知っていたけれど、俺は、俺が本当にゲイなのだということも知っていたから、その悪意を多分に含んだ言葉を受け流すことができずにいちいち打ちのめされていたのだ。俺はなけなしの自尊心を踏みにじられて再起不能なくらいに叩きのめされたのだと思う。
「人と違う」ことは悪いこと。淘汰されること。俺はそう学ばずにはいられなかったのだ。あの期間がなければ、きっと俺は今の俺とは違うものだったと思う。

男の心を持っていながら男を好きになる俺は、心が女性である男が男の人を好きになることよりもっと歪なものに感じるようになった。俺を虐げていた人間の誰よりも、本当は、俺が一番、俺のことを気持ち悪いと思っていた。

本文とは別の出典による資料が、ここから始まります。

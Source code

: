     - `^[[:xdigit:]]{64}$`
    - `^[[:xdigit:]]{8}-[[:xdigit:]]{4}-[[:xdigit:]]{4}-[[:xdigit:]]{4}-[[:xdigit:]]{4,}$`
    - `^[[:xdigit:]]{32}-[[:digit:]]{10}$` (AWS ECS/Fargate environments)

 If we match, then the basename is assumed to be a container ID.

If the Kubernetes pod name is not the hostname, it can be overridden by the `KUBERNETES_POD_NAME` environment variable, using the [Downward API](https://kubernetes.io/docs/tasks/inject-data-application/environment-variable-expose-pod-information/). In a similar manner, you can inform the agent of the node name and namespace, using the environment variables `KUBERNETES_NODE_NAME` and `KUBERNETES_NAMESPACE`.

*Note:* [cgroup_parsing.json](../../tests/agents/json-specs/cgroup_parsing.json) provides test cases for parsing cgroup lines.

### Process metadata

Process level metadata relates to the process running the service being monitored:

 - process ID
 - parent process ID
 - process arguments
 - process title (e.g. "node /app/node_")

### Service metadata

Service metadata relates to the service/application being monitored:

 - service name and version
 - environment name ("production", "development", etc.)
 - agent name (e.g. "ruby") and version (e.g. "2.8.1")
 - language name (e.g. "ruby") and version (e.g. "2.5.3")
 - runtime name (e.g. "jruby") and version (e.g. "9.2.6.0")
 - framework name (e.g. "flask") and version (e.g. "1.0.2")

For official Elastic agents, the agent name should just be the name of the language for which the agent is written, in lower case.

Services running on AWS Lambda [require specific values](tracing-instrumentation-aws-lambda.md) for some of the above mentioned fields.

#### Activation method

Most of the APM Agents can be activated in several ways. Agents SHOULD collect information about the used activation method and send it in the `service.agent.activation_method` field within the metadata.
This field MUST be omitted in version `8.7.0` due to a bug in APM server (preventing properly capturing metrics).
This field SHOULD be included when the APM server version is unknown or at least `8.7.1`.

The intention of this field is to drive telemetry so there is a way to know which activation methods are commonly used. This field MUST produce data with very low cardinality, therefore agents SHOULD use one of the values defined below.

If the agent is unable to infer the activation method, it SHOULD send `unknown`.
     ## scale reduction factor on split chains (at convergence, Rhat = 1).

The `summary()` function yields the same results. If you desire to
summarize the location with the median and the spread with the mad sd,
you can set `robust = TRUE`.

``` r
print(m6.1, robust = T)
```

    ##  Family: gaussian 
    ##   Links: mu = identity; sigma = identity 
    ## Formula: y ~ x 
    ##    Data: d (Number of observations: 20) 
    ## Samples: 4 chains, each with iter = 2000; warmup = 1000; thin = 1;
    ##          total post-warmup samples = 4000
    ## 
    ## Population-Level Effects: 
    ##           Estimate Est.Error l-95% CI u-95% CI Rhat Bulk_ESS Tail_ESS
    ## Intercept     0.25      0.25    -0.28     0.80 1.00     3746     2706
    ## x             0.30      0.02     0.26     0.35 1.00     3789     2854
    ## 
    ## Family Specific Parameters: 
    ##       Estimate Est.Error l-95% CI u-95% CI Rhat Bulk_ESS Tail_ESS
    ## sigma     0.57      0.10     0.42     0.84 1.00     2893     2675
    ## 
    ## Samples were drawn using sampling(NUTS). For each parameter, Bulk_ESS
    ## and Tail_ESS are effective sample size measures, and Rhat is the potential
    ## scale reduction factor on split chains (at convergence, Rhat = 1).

俺には自分が目を背けていたいような醜い化け物にしか見えなかった。今だって、例えるなら人間の皮を被った状態。継ぎ目から中身が見えてしまわないかと、ことあるごとに怯えてしまう。


―そういう俺が、唯一心の底から安心して何にも恐怖せずに、自己嫌悪すらも消し去って笑えるのがエスの隣。エスは友達という以上に大切な存在で、愛してるって軽口もあながち単なる冗談ではなかったりする。そしてそんなエスが、はじめて好きになった人は男の人だった。

エスが気付いていないときから、俺はエスの気持ちに薄々気がついていた。エスは優しい目で俺のことを見るけれど、委員長を見るときのあんな表情は、今まで見たことがない。
それに、委員長の方はもっと分かりやすくエスに好意を寄せていた。

ああ、この二人はいずれきっと恋人になるのだろうとふと気がついたとき、俺は覚悟をしなければならないことを同時に悟った。
それは、同性を好きになるとか同性と付き合うということを認めて受け入れるという覚悟だった。

だって俺は同性愛者の自分を気持ち悪いと思う。なんで俺は普通じゃないんだろうって怖くなる。けれど、エスのことをそんな風には絶対に思わない。エスの気持ちは、気持ち悪くなんかないし、異常でもない。
俺が俺を受け入れないということは、俺の一番大事なエスの、大事な想いを祝福できないということではないのか。

そう考えたら、もう逃げるわけにはいかなかった。


俺はエスの親友だ。それをとても誇らしく思っている。エスが俺を大事な友達として扱ってくれていることが伝わってくる度、こいつに認められているなら、俺はなかなか悪くない人間かもって、冗談混じりの自己肯定が出来るくらい、エスは俺にとって大事で特別な人。
そんな人の幸せを祝福できないくらいなら、いっそボロボロになって死んでしまった方がいい。

恐怖も嫌悪も、自分がゲイだということに関わる負の感情の何もかもを束にしたって、天秤にかけるまでもなく、俺にはエスの方がずっと大切だった。